On Saturday, May 30, 2015 at 3:54:09 PM UTC-5, JF Mezei wrote:
> 
> The success of the rebirth of VMS depends far more on VSI's business
> practices and how well VSI takes cars of the customers it acquires than
> it does on the 8086. Consider that while IA64 is not the 8086, it is a
> liability because everyone knows it is a dead platform. You don't want
> to invest in it. The 8086 is NOT a dead platform.

Just a cheap and flimsy one.

You will never see a steel or paper mill or any other location where lives hand in the balance adopting x86 at any price.

Moving to x86 alienates the installed base and will ___ALWAYS___ fail to compete with "free".

I personally know of one Fortune 100 (might be down to 500 now) company that is running its cash cow business on under powered departmental servers with OpenVMS on them. Why? They have upper management that thinks like many here that cheap and flimsy is the way to make money (they are losing their arse by the way, hence the drop, they were Fortune 50 when I first started doing work for them might even be Fortune 1000 now). They are trying to run a global order processing business on these underpowered boxes that, last I heard, "idle" at 600% utilization (out of 800) because the software licensing fees, not the cost of the hardware, was far too high, exponentially higher, than what they are paying now. So, now they are once again trying to port off VMS (attempt number 9 that I know of, but could be higher) only they've been at it for so many years everyone who had both the business and technical knowledge is gone.
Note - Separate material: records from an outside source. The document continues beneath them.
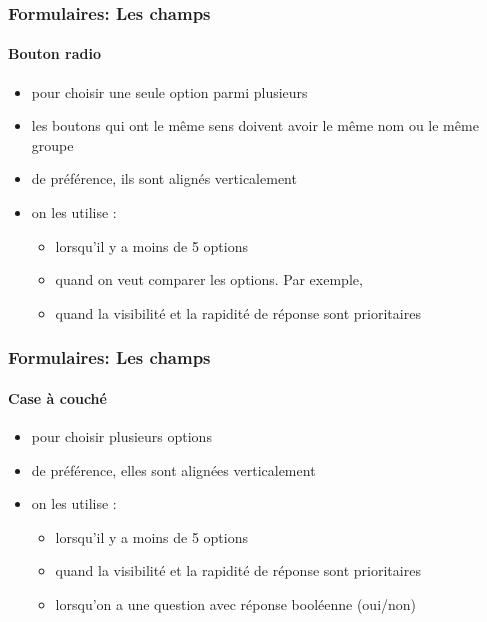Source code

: \documentclass[xcolor=table]{beamer}
\begin{document}
\begin{frame}
\frametitle{Formulaires: Les champs}
\framesubtitle{Bouton radio}

\begin{minipage}{0.59\textwidth}
	\begin{itemize}
		\item pour choisir une seule option parmi plusieurs
	\end{itemize}
\end{minipage}
\begin{minipage}{0.40\textwidth}
\end{minipage}

\begin{itemize}
	\item les boutons qui ont le même sens doivent avoir le même nom ou le même groupe
	\item de préférence, ils sont alignés verticalement 
	\item on les utilise : 
	\begin{itemize}
		\item lorsqu'il y a moins de 5 options 
		\item quand on veut comparer les options. Par exemple, 
		\item quand la visibilité et la rapidité de réponse sont prioritaires
	\end{itemize}
\end{itemize}

\end{frame}

\begin{frame}
\frametitle{Formulaires: Les champs}
\framesubtitle{Case à couché}

\begin{minipage}{0.59\textwidth}
	\begin{itemize}
		\item pour choisir plusieurs options
	\end{itemize}
\end{minipage}
\begin{minipage}{0.40\textwidth}
\end{minipage}

\begin{itemize}
	\item de préférence, elles sont alignées verticalement 
	\item on les utilise : 
	\begin{itemize}
		\item lorsqu'il y a moins de 5 options 
		\item quand la visibilité et la rapidité de réponse sont prioritaires
		\item lorsqu'on a une question avec réponse booléenne (oui/non)
	\end{itemize}
\end{itemize}

\end{frame}
\end{document}
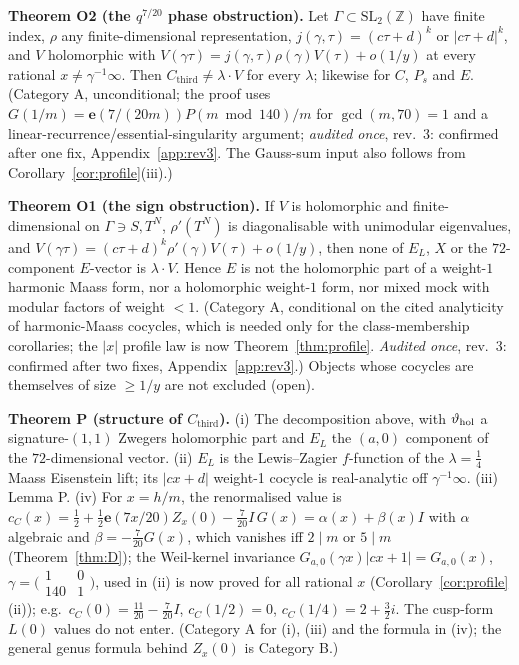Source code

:\documentclass[11pt]{article}
\theoremstyle{definition}
\theoremstyle{plain}
\newcommand{\Z}{\mathbb{Z}}
\newcommand{\e}{\mathbf{e}}
\newcommand{\Cthird}{C_{\mathrm{third}}}
\begin{document}
\noindent\textbf{Theorem O2 (the $q^{7/20}$ phase obstruction).} Let $\Gamma\subset\mathrm{SL}_2(\Z)$ have finite index, $\rho$ any
finite-dimensional representation, $j(\gamma,\tau)=(c\tau+d)^k$ or $|c\tau+d|^k$, and $V$ holomorphic with
$V(\gamma\tau)=j(\gamma,\tau)\rho(\gamma)V(\tau)+o(1/y)$ at every rational $x\neq\gamma^{-1}\infty$. Then $\Cthird\neq\lambda\cdot V$ for every
$\lambda$; likewise for $C$, $P_s$ and $E$. (Category A, unconditional; the proof uses $G(1/m)=\e(7/(20m))P(m\bmod140)/m$ for $\gcd(m,70)=1$ and
a linear-recurrence/essential-singularity argument; \emph{audited once}, rev.~3: confirmed after one fix, Appendix~\ref{app:rev3}. The Gauss-sum input
also follows from Corollary~\ref{cor:profile}(iii).)

\noindent\textbf{Theorem O1 (the sign obstruction).} If $V$ is holomorphic and finite-dimensional on $\Gamma\ni S,T^N$, $\rho'(T^N)$ is
diagonalisable with unimodular eigenvalues, and $V(\gamma\tau)=(c\tau+d)^k\rho'(\gamma)V(\tau)+o(1/y)$, then none of $E_L$, $X$ or the
$72$-component $E$-vector is $\lambda\cdot V$. Hence $E$ is not the holomorphic part of a weight-$1$ harmonic Maass form, nor a holomorphic
weight-$1$ form, nor mixed mock with modular factors of weight $<1$. (Category A, conditional on the cited analyticity of harmonic-Maass
cocycles, which is needed only for the class-membership corollaries; the $|x|$ profile law is now Theorem~\ref{thm:profile}. \emph{Audited once}, rev.~3:
confirmed after two fixes, Appendix~\ref{app:rev3}.) Objects whose cocycles are themselves of size $\ge1/y$ are not
excluded (open).

\noindent\textbf{Theorem P (structure of $\Cthird$).} (i) The decomposition above, with $\vartheta_{\rm hol}$ a signature-$(1,1)$ Zwegers
holomorphic part and $E_L$ the $(a,0)$ component of the $72$-dimensional vector. (ii) $E_L$ is the Lewis--Zagier $f$-function of the
$\lambda=\tfrac14$ Maass Eisenstein lift; its $|cx+d|$ weight-1 cocycle is real-analytic off $\gamma^{-1}\infty$. (iii) Lemma P.
(iv) For $x=h/m$, the renormalised value is $c_C(x)=\tfrac12+\tfrac12\e(7x/20)Z_x(0)-\tfrac7{20}I\,G(x)=\alpha(x)+\beta(x)I$ with $\alpha$
algebraic and $\beta=-\tfrac7{20}G(x)$, which vanishes iff $2\mid m$ or $5\mid m$ (Theorem~\ref{thm:D}); the Weil-kernel invariance $G_{a,0}(\gamma x)|cx+1|=G_{a,0}(x)$,
$\gamma=\bigl(\begin{smallmatrix}1&0\\140&1\end{smallmatrix}\bigr)$, used in (ii) is now proved for all rational $x$ (Corollary~\ref{cor:profile}(ii)); e.g.\ $c_C(0)=\tfrac{11}{20}-\tfrac7{20}I$, $c_C(1/2)=0$,
$c_C(1/4)=2+\tfrac32i$. The cusp-form $L(0)$ values do not enter. (Category A for (i), (iii) and the formula in (iv); the general genus formula
behind $Z_x(0)$ is Category B.)
\end{document}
So, they keep whizing money down the drain on canned packages from big names which are supposed to replace this core system and __always__ fail. Just because someone up top believes flimsy hardware with "free" OS "makes good business sense."

Their customer base, btw, used to incredible service and fast order turn around has been dealing with slow order turn around and lost orders since the entire process began. We aren't talking bout $6 books from Amazon, but $18+K engines and other pricey things.